Facebook Busts Out Of Homegrown Switches
December 2, 2015 Timothy Prickett Morgan
There is a misconception out there that the hyperscalers of the world are so rich that they always have the shiniest new toys in their datacenters. This is not correct. Hyperscalers are restrained by the same laws of physics and the same rules of accounting and budgeting as the rest of the IT sector.
That said, they do push up against boundaries earlier, and how they react to those boundaries is inherently interesting because these large organizations are a kind of leading indicator for directions in which large enterprises might eventually head when they hit a wall or a ceiling in some aspect of their infrastructure. This is why we watch Facebook very closely – or, to be more precise, as closely as the company allows anyone to watch it.
The social network was not the first hyperscaler to design its own server and storage infrastructure as well as datacenters – Google was first, followed by Amazon and then probably Microsoft – but Facebook was the first of the upper echelon to open source its server, storage, datacenter, and now switch designs through the Open Compute Project that it founded in April 2011. Opening up servers and storage servers was relatively easy, given the ubiquity of both X86 processors and the Linux operating system, but cultivating an open ecosystem of network switches that can scale across the 100,000-node datacenters that Facebook operates to support its 1.6 billion users has taken more time, and Facebook is still largely using servers made by Cisco Systems, Arista Networks, and others because of this.
Over time, unless vendors adopt Open Compute form factors and disaggregation between the switch hardware and network operating system and allow switches to be managed precisely like servers, this will change.
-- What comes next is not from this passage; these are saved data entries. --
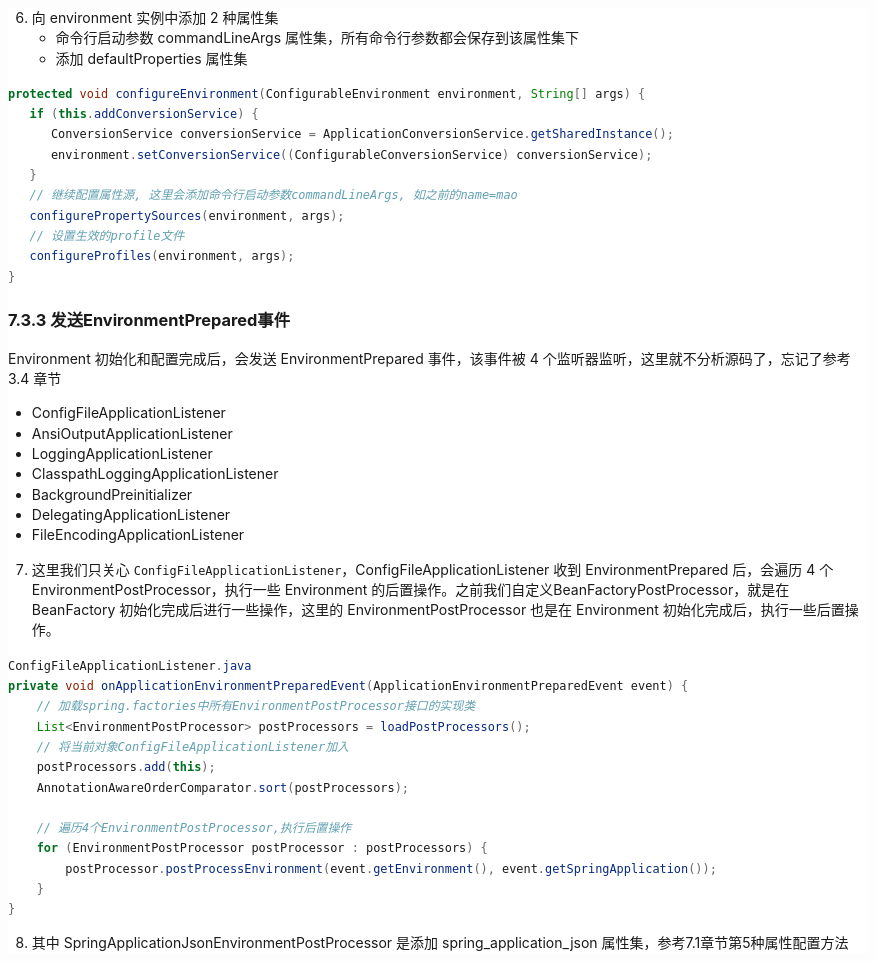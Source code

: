 

6. 向 environment 实例中添加 2 种属性集
   - 命令行启动参数 commandLineArgs 属性集，所有命令行参数都会保存到该属性集下
   - 添加 defaultProperties 属性集

```java
protected void configureEnvironment(ConfigurableEnvironment environment, String[] args) {
   if (this.addConversionService) {
      ConversionService conversionService = ApplicationConversionService.getSharedInstance();
      environment.setConversionService((ConfigurableConversionService) conversionService);
   }
   // 继续配置属性源, 这里会添加命令行启动参数commandLineArgs, 如之前的name=mao
   configurePropertySources(environment, args);
   // 设置生效的profile文件
   configureProfiles(environment, args);
}
```



### 7.3.3 发送EnvironmentPrepared事件

Environment 初始化和配置完成后，会发送 EnvironmentPrepared 事件，该事件被 4 个监听器监听，这里就不分析源码了，忘记了参考 3.4 章节

- ConfigFileApplicationListener
- AnsiOutputApplicationListener
- LoggingApplicationListener
- ClasspathLoggingApplicationListener
- BackgroundPreinitializer
- DelegatingApplicationListener
- FileEncodingApplicationListener

7.  这里我们只关心 `ConfigFileApplicationListener`，ConfigFileApplicationListener 收到 EnvironmentPrepared 后，会遍历 4 个 EnvironmentPostProcessor，执行一些 Environment 的后置操作。之前我们自定义BeanFactoryPostProcessor，就是在 BeanFactory 初始化完成后进行一些操作，这里的 EnvironmentPostProcessor 也是在 Environment 初始化完成后，执行一些后置操作。

```java
ConfigFileApplicationListener.java 
private void onApplicationEnvironmentPreparedEvent(ApplicationEnvironmentPreparedEvent event) {
    // 加载spring.factories中所有EnvironmentPostProcessor接口的实现类
    List<EnvironmentPostProcessor> postProcessors = loadPostProcessors();
    // 将当前对象ConfigFileApplicationListener加入
    postProcessors.add(this);
    AnnotationAwareOrderComparator.sort(postProcessors);
    
    // 遍历4个EnvironmentPostProcessor,执行后置操作
    for (EnvironmentPostProcessor postProcessor : postProcessors) {
        postProcessor.postProcessEnvironment(event.getEnvironment(), event.getSpringApplication());
    }
}
```



8. 其中 SpringApplicationJsonEnvironmentPostProcessor 是添加 spring_application_json 属性集，参考7.1章节第5种属性配置方法

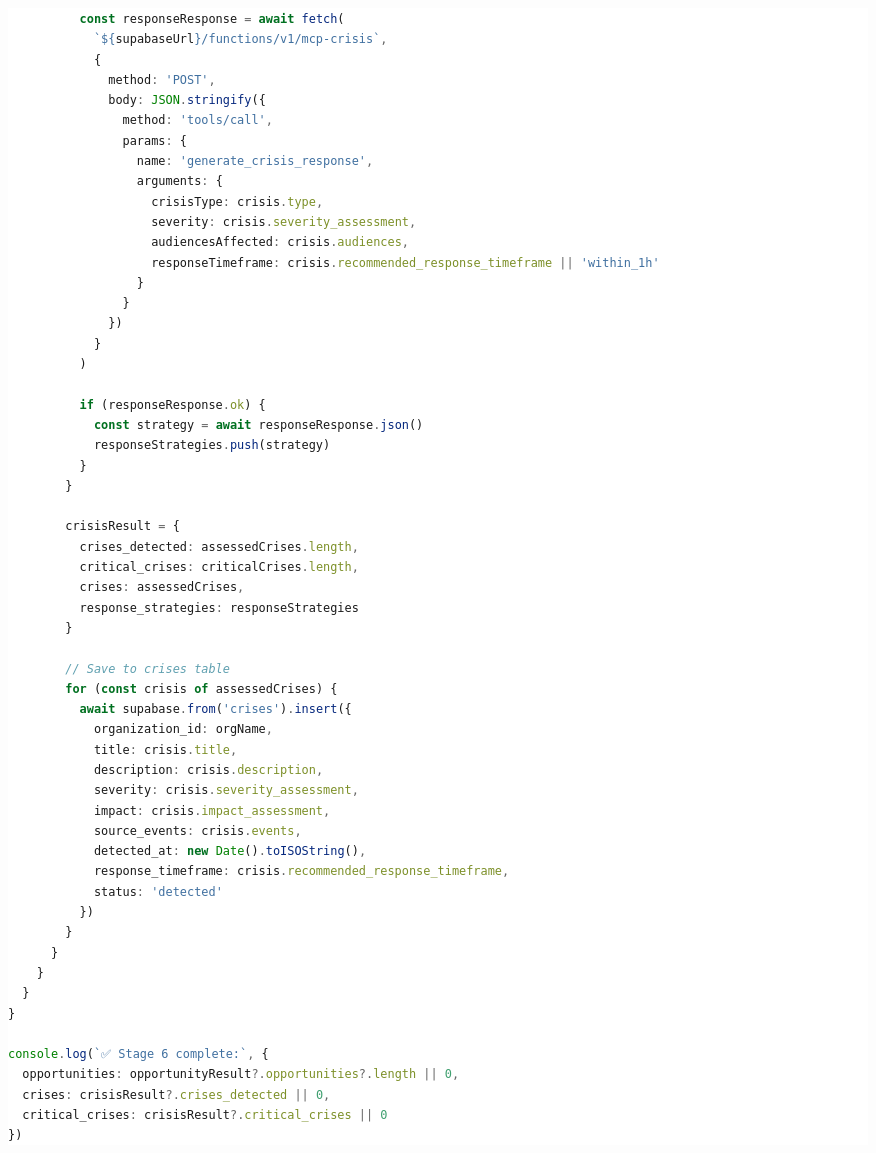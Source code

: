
 ```typescript
          const responseResponse = await fetch(
            `${supabaseUrl}/functions/v1/mcp-crisis`,
            {
              method: 'POST',
              body: JSON.stringify({
                method: 'tools/call',
                params: {
                  name: 'generate_crisis_response',
                  arguments: {
                    crisisType: crisis.type,
                    severity: crisis.severity_assessment,
                    audiencesAffected: crisis.audiences,
                    responseTimeframe: crisis.recommended_response_timeframe || 'within_1h'
                  }
                }
              })
            }
          )

          if (responseResponse.ok) {
            const strategy = await responseResponse.json()
            responseStrategies.push(strategy)
          }
        }

        crisisResult = {
          crises_detected: assessedCrises.length,
          critical_crises: criticalCrises.length,
          crises: assessedCrises,
          response_strategies: responseStrategies
        }

        // Save to crises table
        for (const crisis of assessedCrises) {
          await supabase.from('crises').insert({
            organization_id: orgName,
            title: crisis.title,
            description: crisis.description,
            severity: crisis.severity_assessment,
            impact: crisis.impact_assessment,
            source_events: crisis.events,
            detected_at: new Date().toISOString(),
            response_timeframe: crisis.recommended_response_timeframe,
            status: 'detected'
          })
        }
      }
    }
  }
}

console.log(`✅ Stage 6 complete:`, {
  opportunities: opportunityResult?.opportunities?.length || 0,
  crises: crisisResult?.crises_detected || 0,
  critical_crises: crisisResult?.critical_crises || 0
})
```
And we think that large enterprises that are tired of paying for Cisco’s 65 percent gross profit margins – even though they may love Cisco’s switches – will keep a keen eye on what Facebook is doing with its networks and what Google has been doing for almost a decade and that Amazon Web Services has been doing for almost as long.
As Facebook network operations chief Najam Ahmad told The Next Platform in great detail back in March, the company is adamant about breaking up the elements of the switch and individually opening them up, in effect making switches look more like servers and less like the sealed black boxes that switch makers peddle today. As Ahmad explained, Facebook is all Ethernet and uses a lot of 40 Gb/sec in the spine of its networks, with the leaves providing 40 Gb/sec uplinks and 10 Gb/sec downlinks to the servers, which have 10 Gb/sec network interface cards. (More than 60 percent of servers in the world, by contrast, are still using 1 Gb/sec Ethernet ports, if you can believe it, which is why network ASIC vendor Broadcom is still rolling out improved Trident-II+ chips to make 10 Gb/sec networking cheaper and easier for enterprises.)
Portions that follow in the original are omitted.